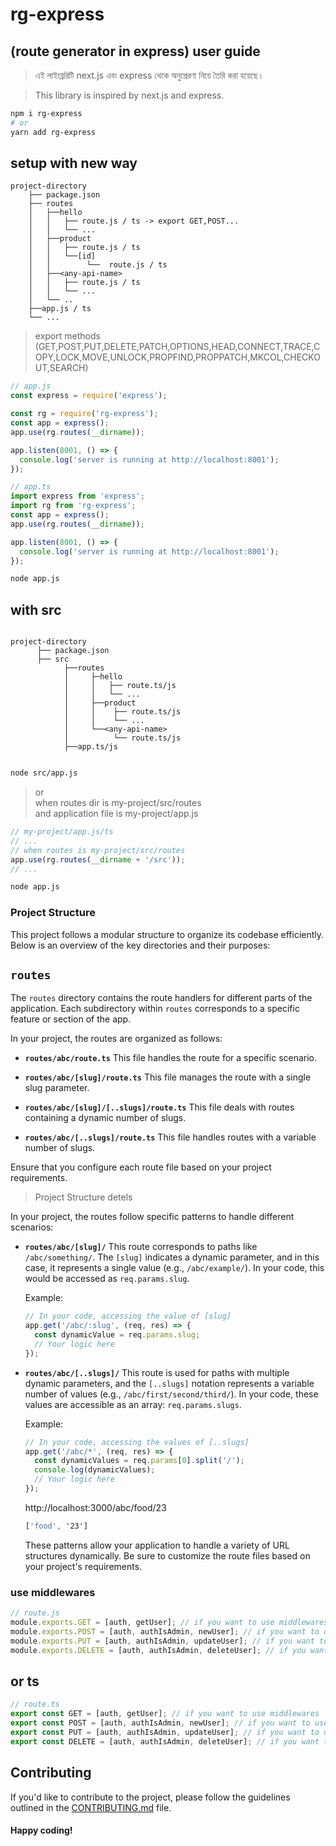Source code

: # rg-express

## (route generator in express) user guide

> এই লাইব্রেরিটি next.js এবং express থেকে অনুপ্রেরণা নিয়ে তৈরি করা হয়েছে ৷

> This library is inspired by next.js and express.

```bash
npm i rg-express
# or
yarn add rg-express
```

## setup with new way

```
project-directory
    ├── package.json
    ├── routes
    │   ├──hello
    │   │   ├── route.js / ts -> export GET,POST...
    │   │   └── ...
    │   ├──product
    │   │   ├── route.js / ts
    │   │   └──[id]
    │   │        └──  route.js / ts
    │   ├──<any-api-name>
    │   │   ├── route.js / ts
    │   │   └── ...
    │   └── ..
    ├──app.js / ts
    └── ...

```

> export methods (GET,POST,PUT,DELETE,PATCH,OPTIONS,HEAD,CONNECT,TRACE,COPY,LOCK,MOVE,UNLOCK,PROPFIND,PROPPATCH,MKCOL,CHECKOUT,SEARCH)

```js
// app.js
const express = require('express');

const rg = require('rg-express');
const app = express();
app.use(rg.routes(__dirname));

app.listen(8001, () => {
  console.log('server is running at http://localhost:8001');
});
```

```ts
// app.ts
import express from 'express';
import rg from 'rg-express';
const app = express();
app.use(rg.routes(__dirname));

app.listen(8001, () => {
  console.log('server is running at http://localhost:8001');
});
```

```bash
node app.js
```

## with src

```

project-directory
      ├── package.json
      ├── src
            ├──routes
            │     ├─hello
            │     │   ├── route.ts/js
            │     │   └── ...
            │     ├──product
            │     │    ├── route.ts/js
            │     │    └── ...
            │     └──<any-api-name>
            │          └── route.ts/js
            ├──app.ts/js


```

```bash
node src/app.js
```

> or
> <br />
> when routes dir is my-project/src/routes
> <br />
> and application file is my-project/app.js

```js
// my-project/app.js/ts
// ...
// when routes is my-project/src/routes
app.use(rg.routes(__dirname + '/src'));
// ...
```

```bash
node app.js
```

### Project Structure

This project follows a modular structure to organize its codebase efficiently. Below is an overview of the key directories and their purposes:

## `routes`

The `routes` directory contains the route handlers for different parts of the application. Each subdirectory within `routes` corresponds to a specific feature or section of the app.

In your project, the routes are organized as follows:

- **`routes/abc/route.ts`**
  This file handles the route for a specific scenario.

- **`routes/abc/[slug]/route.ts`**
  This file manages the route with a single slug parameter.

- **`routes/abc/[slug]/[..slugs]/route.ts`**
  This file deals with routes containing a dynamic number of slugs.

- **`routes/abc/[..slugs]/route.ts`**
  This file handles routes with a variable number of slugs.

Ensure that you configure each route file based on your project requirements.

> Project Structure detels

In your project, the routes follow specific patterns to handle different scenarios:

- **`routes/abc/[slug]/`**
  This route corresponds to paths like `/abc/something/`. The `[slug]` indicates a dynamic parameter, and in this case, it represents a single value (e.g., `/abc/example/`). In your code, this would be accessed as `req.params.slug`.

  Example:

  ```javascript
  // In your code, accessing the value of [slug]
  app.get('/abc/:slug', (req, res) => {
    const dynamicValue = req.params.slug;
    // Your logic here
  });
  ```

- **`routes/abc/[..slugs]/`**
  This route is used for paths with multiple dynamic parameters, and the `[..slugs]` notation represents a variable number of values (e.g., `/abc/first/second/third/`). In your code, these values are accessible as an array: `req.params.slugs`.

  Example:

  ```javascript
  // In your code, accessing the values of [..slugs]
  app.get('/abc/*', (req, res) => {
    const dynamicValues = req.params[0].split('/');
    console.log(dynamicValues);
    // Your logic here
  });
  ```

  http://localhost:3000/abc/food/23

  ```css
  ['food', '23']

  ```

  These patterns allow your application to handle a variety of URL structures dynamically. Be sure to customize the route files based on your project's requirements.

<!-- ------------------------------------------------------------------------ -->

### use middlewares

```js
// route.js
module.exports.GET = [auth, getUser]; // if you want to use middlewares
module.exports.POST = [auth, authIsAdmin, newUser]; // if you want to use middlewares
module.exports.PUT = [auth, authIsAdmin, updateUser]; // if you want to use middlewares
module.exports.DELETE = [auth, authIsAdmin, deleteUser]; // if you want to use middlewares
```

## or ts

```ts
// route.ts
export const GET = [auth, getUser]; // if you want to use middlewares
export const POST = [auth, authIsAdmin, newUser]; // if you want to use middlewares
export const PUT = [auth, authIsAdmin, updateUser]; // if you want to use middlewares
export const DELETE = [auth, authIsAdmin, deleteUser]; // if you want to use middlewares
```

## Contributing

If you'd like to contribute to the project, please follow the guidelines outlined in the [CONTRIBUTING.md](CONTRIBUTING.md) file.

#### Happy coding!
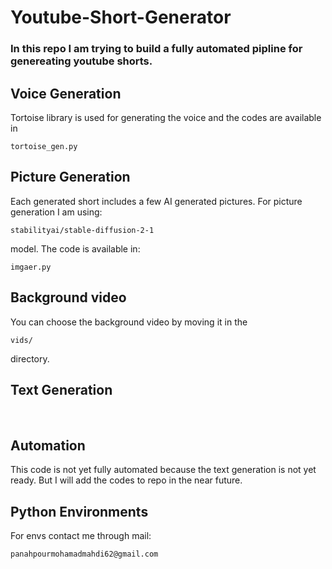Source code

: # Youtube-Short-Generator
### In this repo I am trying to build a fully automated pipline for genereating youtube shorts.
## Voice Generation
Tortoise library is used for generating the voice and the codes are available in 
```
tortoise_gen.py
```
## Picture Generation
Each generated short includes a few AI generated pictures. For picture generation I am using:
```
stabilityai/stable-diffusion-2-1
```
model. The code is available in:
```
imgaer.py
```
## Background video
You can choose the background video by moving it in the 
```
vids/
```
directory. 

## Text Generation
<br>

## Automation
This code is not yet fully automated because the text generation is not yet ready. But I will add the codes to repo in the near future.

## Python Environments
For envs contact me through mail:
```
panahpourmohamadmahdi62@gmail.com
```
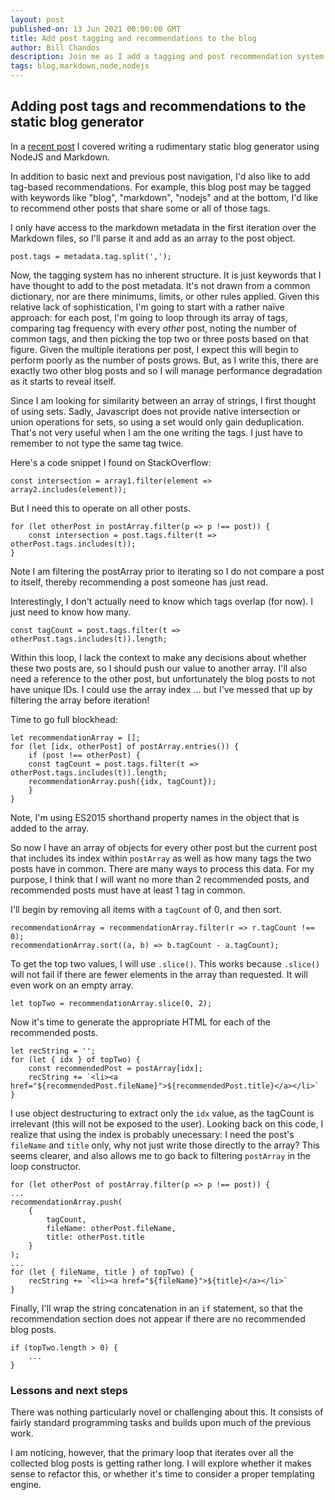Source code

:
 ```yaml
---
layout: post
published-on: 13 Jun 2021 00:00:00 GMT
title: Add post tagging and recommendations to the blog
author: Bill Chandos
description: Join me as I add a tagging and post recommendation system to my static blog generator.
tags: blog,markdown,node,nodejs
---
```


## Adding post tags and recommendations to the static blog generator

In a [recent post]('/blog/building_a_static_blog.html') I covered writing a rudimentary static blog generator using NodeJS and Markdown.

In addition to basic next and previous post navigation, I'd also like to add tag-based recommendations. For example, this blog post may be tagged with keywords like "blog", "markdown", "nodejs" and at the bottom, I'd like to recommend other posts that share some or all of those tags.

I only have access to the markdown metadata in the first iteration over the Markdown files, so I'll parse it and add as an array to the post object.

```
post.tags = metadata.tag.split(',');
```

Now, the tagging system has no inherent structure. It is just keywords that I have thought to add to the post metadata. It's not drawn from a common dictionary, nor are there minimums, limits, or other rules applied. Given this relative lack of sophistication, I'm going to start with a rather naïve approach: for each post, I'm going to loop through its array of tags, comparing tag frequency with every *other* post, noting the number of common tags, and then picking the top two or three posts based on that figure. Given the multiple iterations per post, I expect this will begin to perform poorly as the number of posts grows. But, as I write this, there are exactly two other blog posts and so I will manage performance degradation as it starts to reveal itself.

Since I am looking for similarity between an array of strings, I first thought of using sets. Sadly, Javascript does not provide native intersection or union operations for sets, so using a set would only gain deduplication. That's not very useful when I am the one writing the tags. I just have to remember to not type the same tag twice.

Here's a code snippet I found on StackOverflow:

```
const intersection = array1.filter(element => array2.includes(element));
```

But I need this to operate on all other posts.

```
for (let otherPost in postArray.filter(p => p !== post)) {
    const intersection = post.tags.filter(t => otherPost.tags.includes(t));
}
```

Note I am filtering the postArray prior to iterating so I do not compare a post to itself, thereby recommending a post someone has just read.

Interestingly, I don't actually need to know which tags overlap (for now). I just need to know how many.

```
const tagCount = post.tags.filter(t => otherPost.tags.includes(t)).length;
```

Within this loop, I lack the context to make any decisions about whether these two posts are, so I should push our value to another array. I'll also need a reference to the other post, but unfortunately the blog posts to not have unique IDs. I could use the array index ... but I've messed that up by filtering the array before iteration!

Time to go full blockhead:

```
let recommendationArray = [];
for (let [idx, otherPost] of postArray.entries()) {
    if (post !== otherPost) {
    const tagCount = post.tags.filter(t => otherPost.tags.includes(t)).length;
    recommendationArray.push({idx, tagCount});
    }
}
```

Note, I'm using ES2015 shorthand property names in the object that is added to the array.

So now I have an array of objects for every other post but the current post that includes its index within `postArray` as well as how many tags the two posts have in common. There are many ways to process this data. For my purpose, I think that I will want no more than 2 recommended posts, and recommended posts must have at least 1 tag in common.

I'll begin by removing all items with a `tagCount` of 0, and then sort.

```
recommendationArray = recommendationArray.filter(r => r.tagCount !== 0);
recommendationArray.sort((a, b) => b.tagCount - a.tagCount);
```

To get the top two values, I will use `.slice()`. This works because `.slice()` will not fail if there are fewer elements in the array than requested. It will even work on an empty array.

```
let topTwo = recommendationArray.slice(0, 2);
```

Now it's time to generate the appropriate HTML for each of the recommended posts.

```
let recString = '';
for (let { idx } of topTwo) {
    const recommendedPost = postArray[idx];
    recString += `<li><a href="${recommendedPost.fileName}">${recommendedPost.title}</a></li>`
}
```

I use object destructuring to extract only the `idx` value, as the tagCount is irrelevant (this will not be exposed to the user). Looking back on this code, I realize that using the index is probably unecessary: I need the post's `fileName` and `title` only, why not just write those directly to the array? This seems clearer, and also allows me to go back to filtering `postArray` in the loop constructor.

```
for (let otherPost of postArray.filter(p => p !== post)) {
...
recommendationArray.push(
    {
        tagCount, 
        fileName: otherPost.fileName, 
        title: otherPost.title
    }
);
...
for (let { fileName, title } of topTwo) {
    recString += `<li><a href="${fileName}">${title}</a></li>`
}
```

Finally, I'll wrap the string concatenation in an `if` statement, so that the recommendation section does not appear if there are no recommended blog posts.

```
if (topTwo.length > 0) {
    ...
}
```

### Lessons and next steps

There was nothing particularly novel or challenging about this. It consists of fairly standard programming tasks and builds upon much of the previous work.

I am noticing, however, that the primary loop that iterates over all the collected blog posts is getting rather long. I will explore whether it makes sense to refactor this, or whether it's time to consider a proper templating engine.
####################
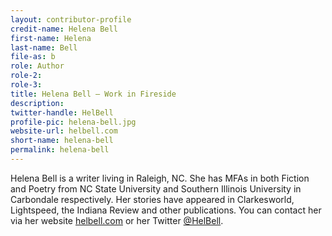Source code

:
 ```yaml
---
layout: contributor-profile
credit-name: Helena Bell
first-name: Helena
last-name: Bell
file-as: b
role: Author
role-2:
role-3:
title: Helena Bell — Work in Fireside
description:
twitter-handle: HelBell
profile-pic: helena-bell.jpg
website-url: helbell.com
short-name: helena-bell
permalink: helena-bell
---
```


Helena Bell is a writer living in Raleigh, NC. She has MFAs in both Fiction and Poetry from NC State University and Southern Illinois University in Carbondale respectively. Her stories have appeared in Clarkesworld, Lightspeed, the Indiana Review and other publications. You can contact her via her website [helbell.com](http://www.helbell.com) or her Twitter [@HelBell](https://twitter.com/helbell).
####################
** The task **
Copy every line in the entries above that has the string "need" in it.

** Completed exercise **
But I need this to operate on all other posts.
Interestingly, I don't actually need to know which tags overlap (for now). I just need to know how many.
Within this loop, I lack the context to make any decisions about whether these two posts are, so I should push our value to another array. I'll also need a reference to the other post, but unfortunately the blog posts to not have unique IDs. I could use the array index ... but I've messed that up by filtering the array before iteration!
I use object destructuring to extract only the `idx` value, as the tagCount is irrelevant (this will not be exposed to the user). Looking back on this code, I realize that using the index is probably unecessary: I need the post's `fileName` and `title` only, why not just write those directly to the array? This seems clearer, and also allows me to go back to filtering `postArray` in the loop constructor.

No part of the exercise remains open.